[Opening THE INPUT section]
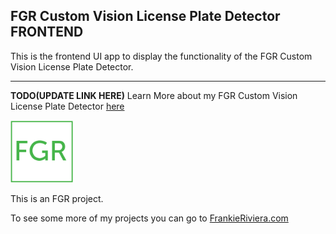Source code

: FGR Custom Vision License Plate Detector FRONTEND
---

This is the frontend UI app to display the functionality of the FGR Custom Vision License Plate Detector.

---
**TODO(UPDATE LINK HERE)**
Learn More about my FGR Custom Vision License Plate Detector [here](https://frankieriviera.com)


[<img src="./images/FGR_Transparent.png" width="100" />](https://frankieriviera.com)

This is an FGR project. 

To see some more of my projects you can go to [FrankieRiviera.com](https://frankieriviera.com)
[Closing THE INPUT section]
— TASK ITEM —
Nothing but a number should be given: the number of lines in the records that contain the word "This".

— TASK SOLUTION —
2